◆ Input data:
►
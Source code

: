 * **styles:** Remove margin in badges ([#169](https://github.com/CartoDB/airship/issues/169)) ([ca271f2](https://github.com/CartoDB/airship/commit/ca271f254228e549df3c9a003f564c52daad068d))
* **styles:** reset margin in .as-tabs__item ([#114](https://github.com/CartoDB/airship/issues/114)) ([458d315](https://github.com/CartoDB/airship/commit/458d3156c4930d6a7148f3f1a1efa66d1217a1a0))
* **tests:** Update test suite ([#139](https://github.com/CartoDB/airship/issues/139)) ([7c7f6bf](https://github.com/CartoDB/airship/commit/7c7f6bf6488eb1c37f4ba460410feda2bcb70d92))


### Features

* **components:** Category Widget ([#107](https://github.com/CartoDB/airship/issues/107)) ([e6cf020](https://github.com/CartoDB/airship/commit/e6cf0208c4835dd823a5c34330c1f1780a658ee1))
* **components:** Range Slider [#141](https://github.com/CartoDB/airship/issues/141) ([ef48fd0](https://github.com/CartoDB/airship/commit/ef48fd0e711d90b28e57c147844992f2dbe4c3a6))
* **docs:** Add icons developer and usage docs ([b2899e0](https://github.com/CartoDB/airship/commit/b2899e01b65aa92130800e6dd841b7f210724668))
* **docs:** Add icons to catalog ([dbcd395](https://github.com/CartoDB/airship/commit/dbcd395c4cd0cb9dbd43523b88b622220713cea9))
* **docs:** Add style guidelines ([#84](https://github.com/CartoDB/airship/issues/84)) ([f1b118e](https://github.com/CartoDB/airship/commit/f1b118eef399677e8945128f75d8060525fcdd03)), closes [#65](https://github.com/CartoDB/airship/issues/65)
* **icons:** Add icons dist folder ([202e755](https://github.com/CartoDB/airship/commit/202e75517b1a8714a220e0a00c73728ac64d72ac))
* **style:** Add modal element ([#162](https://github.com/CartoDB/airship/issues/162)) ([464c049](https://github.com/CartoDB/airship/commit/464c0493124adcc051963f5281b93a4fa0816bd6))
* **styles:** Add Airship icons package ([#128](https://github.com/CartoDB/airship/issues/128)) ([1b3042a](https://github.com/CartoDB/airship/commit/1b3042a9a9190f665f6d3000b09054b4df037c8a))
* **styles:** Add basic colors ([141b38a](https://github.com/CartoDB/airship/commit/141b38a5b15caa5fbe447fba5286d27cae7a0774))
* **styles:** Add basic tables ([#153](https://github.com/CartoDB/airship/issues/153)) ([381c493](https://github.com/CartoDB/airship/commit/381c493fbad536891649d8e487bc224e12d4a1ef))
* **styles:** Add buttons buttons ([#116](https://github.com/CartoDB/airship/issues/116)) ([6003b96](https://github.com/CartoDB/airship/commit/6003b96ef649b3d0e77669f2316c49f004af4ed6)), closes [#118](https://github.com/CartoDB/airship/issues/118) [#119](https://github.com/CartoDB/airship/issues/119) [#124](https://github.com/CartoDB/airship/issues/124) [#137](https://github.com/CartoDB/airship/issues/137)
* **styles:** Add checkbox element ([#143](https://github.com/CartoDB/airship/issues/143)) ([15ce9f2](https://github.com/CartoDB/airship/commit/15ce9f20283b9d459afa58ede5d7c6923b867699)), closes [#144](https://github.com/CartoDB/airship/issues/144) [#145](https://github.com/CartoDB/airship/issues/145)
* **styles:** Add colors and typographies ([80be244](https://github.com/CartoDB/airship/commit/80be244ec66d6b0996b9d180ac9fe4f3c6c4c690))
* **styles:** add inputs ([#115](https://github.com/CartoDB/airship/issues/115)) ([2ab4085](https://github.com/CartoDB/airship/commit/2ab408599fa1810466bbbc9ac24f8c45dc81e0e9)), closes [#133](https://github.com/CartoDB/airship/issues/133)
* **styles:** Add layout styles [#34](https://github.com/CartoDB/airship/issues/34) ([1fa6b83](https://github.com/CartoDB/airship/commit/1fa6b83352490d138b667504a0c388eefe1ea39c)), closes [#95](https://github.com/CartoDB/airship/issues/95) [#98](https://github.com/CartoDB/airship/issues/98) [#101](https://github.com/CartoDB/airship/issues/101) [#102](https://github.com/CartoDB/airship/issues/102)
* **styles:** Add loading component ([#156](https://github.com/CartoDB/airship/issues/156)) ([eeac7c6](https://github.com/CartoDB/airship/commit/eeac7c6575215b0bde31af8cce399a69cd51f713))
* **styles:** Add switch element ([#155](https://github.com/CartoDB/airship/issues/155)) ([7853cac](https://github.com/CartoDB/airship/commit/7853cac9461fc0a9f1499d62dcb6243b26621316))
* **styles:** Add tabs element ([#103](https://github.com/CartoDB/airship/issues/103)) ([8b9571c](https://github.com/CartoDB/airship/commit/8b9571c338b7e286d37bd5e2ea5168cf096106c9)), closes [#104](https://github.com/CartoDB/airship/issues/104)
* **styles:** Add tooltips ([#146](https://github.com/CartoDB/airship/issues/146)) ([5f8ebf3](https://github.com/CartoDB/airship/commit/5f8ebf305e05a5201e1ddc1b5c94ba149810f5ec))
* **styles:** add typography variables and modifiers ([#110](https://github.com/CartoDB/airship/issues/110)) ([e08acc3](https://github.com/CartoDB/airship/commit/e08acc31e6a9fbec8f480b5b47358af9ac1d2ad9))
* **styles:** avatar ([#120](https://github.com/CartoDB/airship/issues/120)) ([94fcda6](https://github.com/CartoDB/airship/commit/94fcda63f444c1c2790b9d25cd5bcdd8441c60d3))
◄
◆ Exercise aim:
Repeat the data in full, keeping each word exactly as it is.

◆ Solution to the problem:
Source code

: * **styles:** Remove margin in badges ([#169](https://github.com/CartoDB/airship/issues/169)) ([ca271f2](https://github.com/CartoDB/airship/commit/ca271f254228e549df3c9a003f564c52daad068d))
* **styles:** reset margin in .as-tabs__item ([#114](https://github.com/CartoDB/airship/issues/114)) ([458d315](https://github.com/CartoDB/airship/commit/458d3156c4930d6a7148f3f1a1efa66d1217a1a0))
* **tests:** Update test suite ([#139](https://github.com/CartoDB/airship/issues/139)) ([7c7f6bf](https://github.com/CartoDB/airship/commit/7c7f6bf6488eb1c37f4ba460410feda2bcb70d92))


### Features

* **components:** Category Widget ([#107](https://github.com/CartoDB/airship/issues/107)) ([e6cf020](https://github.com/CartoDB/airship/commit/e6cf0208c4835dd823a5c34330c1f1780a658ee1))
* **components:** Range Slider [#141](https://github.com/CartoDB/airship/issues/141) ([ef48fd0](https://github.com/CartoDB/airship/commit/ef48fd0e711d90b28e57c147844992f2dbe4c3a6))
* **docs:** Add icons developer and usage docs ([b2899e0](https://github.com/CartoDB/airship/commit/b2899e01b65aa92130800e6dd841b7f210724668))
* **docs:** Add icons to catalog ([dbcd395](https://github.com/CartoDB/airship/commit/dbcd395c4cd0cb9dbd43523b88b622220713cea9))
* **docs:** Add style guidelines ([#84](https://github.com/CartoDB/airship/issues/84)) ([f1b118e](https://github.com/CartoDB/airship/commit/f1b118eef399677e8945128f75d8060525fcdd03)), closes [#65](https://github.com/CartoDB/airship/issues/65)
* **icons:** Add icons dist folder ([202e755](https://github.com/CartoDB/airship/commit/202e75517b1a8714a220e0a00c73728ac64d72ac))
* **style:** Add modal element ([#162](https://github.com/CartoDB/airship/issues/162)) ([464c049](https://github.com/CartoDB/airship/commit/464c0493124adcc051963f5281b93a4fa0816bd6))
* **styles:** Add Airship icons package ([#128](https://github.com/CartoDB/airship/issues/128)) ([1b3042a](https://github.com/CartoDB/airship/commit/1b3042a9a9190f665f6d3000b09054b4df037c8a))
* **styles:** Add basic colors ([141b38a](https://github.com/CartoDB/airship/commit/141b38a5b15caa5fbe447fba5286d27cae7a0774))
* **styles:** Add basic tables ([#153](https://github.com/CartoDB/airship/issues/153)) ([381c493](https://github.com/CartoDB/airship/commit/381c493fbad536891649d8e487bc224e12d4a1ef))
* **styles:** Add buttons buttons ([#116](https://github.com/CartoDB/airship/issues/116)) ([6003b96](https://github.com/CartoDB/airship/commit/6003b96ef649b3d0e77669f2316c49f004af4ed6)), closes [#118](https://github.com/CartoDB/airship/issues/118) [#119](https://github.com/CartoDB/airship/issues/119) [#124](https://github.com/CartoDB/airship/issues/124) [#137](https://github.com/CartoDB/airship/issues/137)
* **styles:** Add checkbox element ([#143](https://github.com/CartoDB/airship/issues/143)) ([15ce9f2](https://github.com/CartoDB/airship/commit/15ce9f20283b9d459afa58ede5d7c6923b867699)), closes [#144](https://github.com/CartoDB/airship/issues/144) [#145](https://github.com/CartoDB/airship/issues/145)
* **styles:** Add colors and typographies ([80be244](https://github.com/CartoDB/airship/commit/80be244ec66d6b0996b9d180ac9fe4f3c6c4c690))
* **styles:** add inputs ([#115](https://github.com/CartoDB/airship/issues/115)) ([2ab4085](https://github.com/CartoDB/airship/commit/2ab408599fa1810466bbbc9ac24f8c45dc81e0e9)), closes [#133](https://github.com/CartoDB/airship/issues/133)
* **styles:** Add layout styles [#34](https://github.com/CartoDB/airship/issues/34) ([1fa6b83](https://github.com/CartoDB/airship/commit/1fa6b83352490d138b667504a0c388eefe1ea39c)), closes [#95](https://github.com/CartoDB/airship/issues/95) [#98](https://github.com/CartoDB/airship/issues/98) [#101](https://github.com/CartoDB/airship/issues/101) [#102](https://github.com/CartoDB/airship/issues/102)
* **styles:** Add loading component ([#156](https://github.com/CartoDB/airship/issues/156)) ([eeac7c6](https://github.com/CartoDB/airship/commit/eeac7c6575215b0bde31af8cce399a69cd51f713))
* **styles:** Add switch element ([#155](https://github.com/CartoDB/airship/issues/155)) ([7853cac](https://github.com/CartoDB/airship/commit/7853cac9461fc0a9f1499d62dcb6243b26621316))
* **styles:** Add tabs element ([#103](https://github.com/CartoDB/airship/issues/103)) ([8b9571c](https://github.com/CartoDB/airship/commit/8b9571c338b7e286d37bd5e2ea5168cf096106c9)), closes [#104](https://github.com/CartoDB/airship/issues/104)
* **styles:** Add tooltips ([#146](https://github.com/CartoDB/airship/issues/146)) ([5f8ebf3](https://github.com/CartoDB/airship/commit/5f8ebf305e05a5201e1ddc1b5c94ba149810f5ec))
* **styles:** add typography variables and modifiers ([#110](https://github.com/CartoDB/airship/issues/110)) ([e08acc3](https://github.com/CartoDB/airship/commit/e08acc31e6a9fbec8f480b5b47358af9ac1d2ad9))
* **styles:** avatar ([#120](https://github.com/CartoDB/airship/issues/120)) ([94fcda6](https://github.com/CartoDB/airship/commit/94fcda63f444c1c2790b9d25cd5bcdd8441c60d3))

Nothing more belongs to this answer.